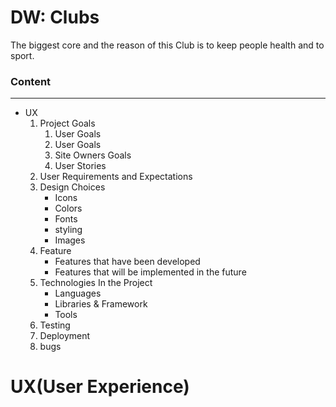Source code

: # DW: Clubs
<p>The biggest core and the reason of this Club is to keep people health and to sport.</p>

### Content
___

* UX
    1. Project Goals
        1. User Goals
        2. User Goals
        3. Site Owners Goals
        4. User Stories
    2. User Requirements and Expectations  
    3. Design Choices
        * Icons
        * Colors
        * Fonts
        * styling 
        * Images
    4. Feature
        * Features that have been developed
        * Features that will be implemented in the future
    5. Technologies In the Project
        * Languages
        * Libraries & Framework
        * Tools
    6. Testing
    7. Deployment
    8. bugs

# UX(User Experience)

-.-.-

Say, as a single number and nothing more, how many lines of the entries contain the word "that".

2